In de onderbouw hebben de kinderen de mogelijkheid om met het materiaal te werken, maar is het geen verplichting. De leerkrachten houden middels observatie goed in de gaten welke kinderen er al toe zijn. Dan zullen ze de interesse proberen te wekken door een lesje te geven.
In de middenbouw maken de kinderen in ieder geval één keer per week een Engels werkje. Hierbij geldt weer, de kinderen mogen zelf met welk doosje zij gaan werken. Als zij willen, mogen zij natuurlijk meerdere Engelse werkjes maken.

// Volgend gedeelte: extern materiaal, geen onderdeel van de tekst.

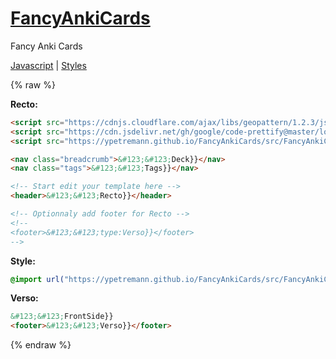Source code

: # [FancyAnkiCards](https://ypetremann.github.io/FancyAnkiCards/)
Fancy Anki Cards

[Javascript](src/FancyAnkiCards.js) | [Styles](src/FancyAnkiCards.css)

{% raw %}

**Recto:**
```html
<script src="https://cdnjs.cloudflare.com/ajax/libs/geopattern/1.2.3/js/geopattern.min.js"></script>
<script src="https://cdn.jsdelivr.net/gh/google/code-prettify@master/loader/run_prettify.js"></script>
<script src="https://ypetremann.github.io/FancyAnkiCards/src/FancyAnkiCards.js"></script>

<nav class="breadcrumb">&#123;&#123;Deck}}</nav>
<nav class="tags">&#123;&#123;Tags}}</nav>

<!-- Start edit your template here -->
<header>&#123;&#123;Recto}}</header>

<!-- Optionnaly add footer for Recto -->
<!--
<footer>&#123;&#123;type:Verso}}</footer>
-->
```

**Style:**
```css
@import url("https://ypetremann.github.io/FancyAnkiCards/src/FancyAnkiCards.css");
```

**Verso:**
```html
&#123;&#123;FrontSide}}
<footer>&#123;&#123;Verso}}</footer>
```
{% endraw %}
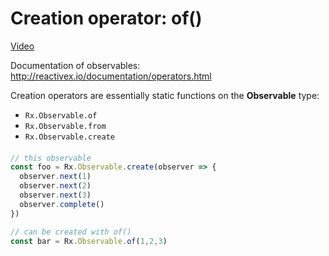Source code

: # Creation operator: of()
[Video](https://egghead.io/lessons/rxjs-creation-operator-of)

Documentation of observables: http://reactivex.io/documentation/operators.html

Creation operators are essentially static functions on the **Observable** type:
- ``Rx.Observable.of``
- ``Rx.Observable.from``
- ``Rx.Observable.create``

####

```js
// this observable
const foo = Rx.Observable.create(observer => {
  observer.next(1)
  observer.next(2)
  observer.next(3)
  observer.complete()
})

// can be created with of()
const bar = Rx.Observable.of(1,2,3)
```
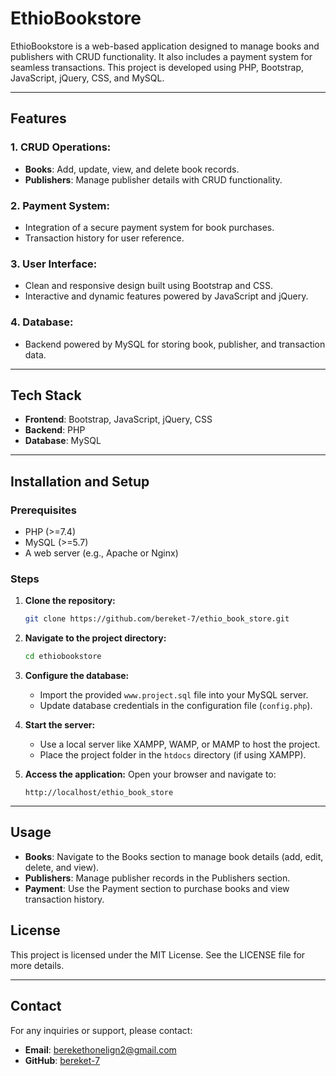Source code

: # EthioBookstore

EthioBookstore is a web-based application designed to manage books and publishers with CRUD functionality. It also includes a payment system for seamless transactions. This project is developed using PHP, Bootstrap, JavaScript, jQuery, CSS, and MySQL.

---

## Features

### 1. CRUD Operations:

- **Books**: Add, update, view, and delete book records.
- **Publishers**: Manage publisher details with CRUD functionality.

### 2. Payment System:

- Integration of a secure payment system for book purchases.
- Transaction history for user reference.

### 3. User Interface:

- Clean and responsive design built using Bootstrap and CSS.
- Interactive and dynamic features powered by JavaScript and jQuery.

### 4. Database:

- Backend powered by MySQL for storing book, publisher, and transaction data.

---

## Tech Stack

- **Frontend**: Bootstrap, JavaScript, jQuery, CSS
- **Backend**: PHP
- **Database**: MySQL

---

## Installation and Setup

### Prerequisites

- PHP (>=7.4)
- MySQL (>=5.7)
- A web server (e.g., Apache or Nginx)

### Steps

1. **Clone the repository:**

   ```bash
   git clone https://github.com/bereket-7/ethio_book_store.git
   ```

2. **Navigate to the project directory:**

   ```bash
   cd ethiobookstore
   ```

3. **Configure the database:**

   - Import the provided `www.project.sql` file into your MySQL server.
   - Update database credentials in the configuration file (`config.php`).

4. **Start the server:**

   - Use a local server like XAMPP, WAMP, or MAMP to host the project.
   - Place the project folder in the `htdocs` directory (if using XAMPP).

5. **Access the application:**
   Open your browser and navigate to:
   ```
   http://localhost/ethio_book_store
   ```

---

## Usage

- **Books**: Navigate to the Books section to manage book details (add, edit, delete, and view).
- **Publishers**: Manage publisher records in the Publishers section.
- **Payment**: Use the Payment section to purchase books and view transaction history.

## License

This project is licensed under the MIT License. See the LICENSE file for more details.

---

## Contact

For any inquiries or support, please contact:

- **Email**: berekethonelign2@gmail.com
- **GitHub**: [bereket-7](https://github.com/bereket-7)
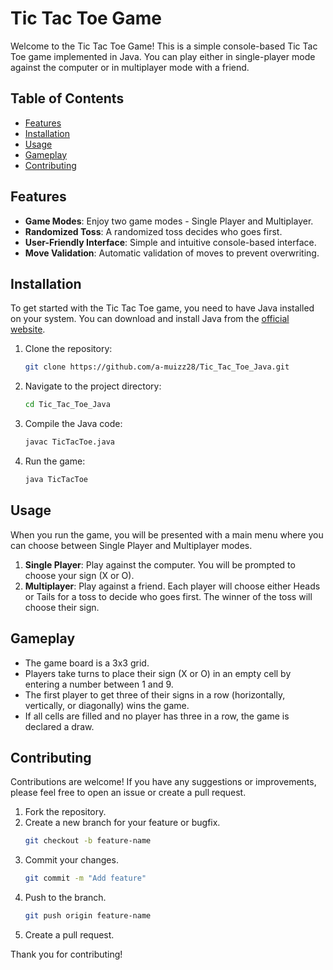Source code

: # Tic Tac Toe Game

Welcome to the Tic Tac Toe Game! This is a simple console-based Tic Tac Toe game implemented in Java. You can play either in single-player mode against the computer or in multiplayer mode with a friend.

## Table of Contents

- [Features](#features)
- [Installation](#installation)
- [Usage](#usage)
- [Gameplay](#gameplay)
- [Contributing](#contributing)

## Features

- **Game Modes**: Enjoy two game modes - Single Player and Multiplayer.
- **Randomized Toss**: A randomized toss decides who goes first.
- **User-Friendly Interface**: Simple and intuitive console-based interface.
- **Move Validation**: Automatic validation of moves to prevent overwriting.

## Installation

To get started with the Tic Tac Toe game, you need to have Java installed on your system. You can download and install Java from the [official website](https://www.oracle.com/java/technologies/javase-downloads.html).

1. Clone the repository:
    ```bash
    git clone https://github.com/a-muizz28/Tic_Tac_Toe_Java.git
    ```

2. Navigate to the project directory:
    ```bash
    cd Tic_Tac_Toe_Java
    ```

3. Compile the Java code:
    ```bash
    javac TicTacToe.java
    ```

4. Run the game:
    ```bash
    java TicTacToe
    ```

## Usage

When you run the game, you will be presented with a main menu where you can choose between Single Player and Multiplayer modes.

1. **Single Player**: Play against the computer. You will be prompted to choose your sign (X or O).
2. **Multiplayer**: Play against a friend. Each player will choose either Heads or Tails for a toss to decide who goes first. The winner of the toss will choose their sign.

## Gameplay

- The game board is a 3x3 grid.
- Players take turns to place their sign (X or O) in an empty cell by entering a number between 1 and 9.
- The first player to get three of their signs in a row (horizontally, vertically, or diagonally) wins the game.
- If all cells are filled and no player has three in a row, the game is declared a draw.

## Contributing

Contributions are welcome! If you have any suggestions or improvements, please feel free to open an issue or create a pull request.

1. Fork the repository.
2. Create a new branch for your feature or bugfix.
    ```bash
    git checkout -b feature-name
    ```
3. Commit your changes.
    ```bash
    git commit -m "Add feature"
    ```
4. Push to the branch.
    ```bash
    git push origin feature-name
    ```
5. Create a pull request.

Thank you for contributing!

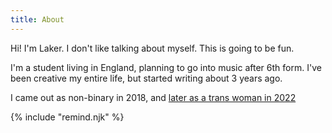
 ```yaml
---
title: About
---
```

Hi! I'm Laker. I don't like talking about myself. This is going to be fun.

I'm a student living in England, planning to go into music after 6th form.
I've been creative my entire life, but started writing about 3 years ago.

I came out as non-binary in 2018, and [later as a trans woman in 2022](/out)

{% include "remind.njk" %}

In de tussenbouw staat er een aantal weken een thema centraal en maken de kinderen de opdrachten van de doosjes, die bij dat thema horen. In de bovenbouw gaan we meer naar de toepassing, waar de kinderen, naast het maken van de opdrachten uit de doosjes, vooral in gesprek gaan met elkaar naar aanleiding van Inspirations. Dit zijn inspiratiekaarten voor de leerkracht, die de basis zijn voor een lesje.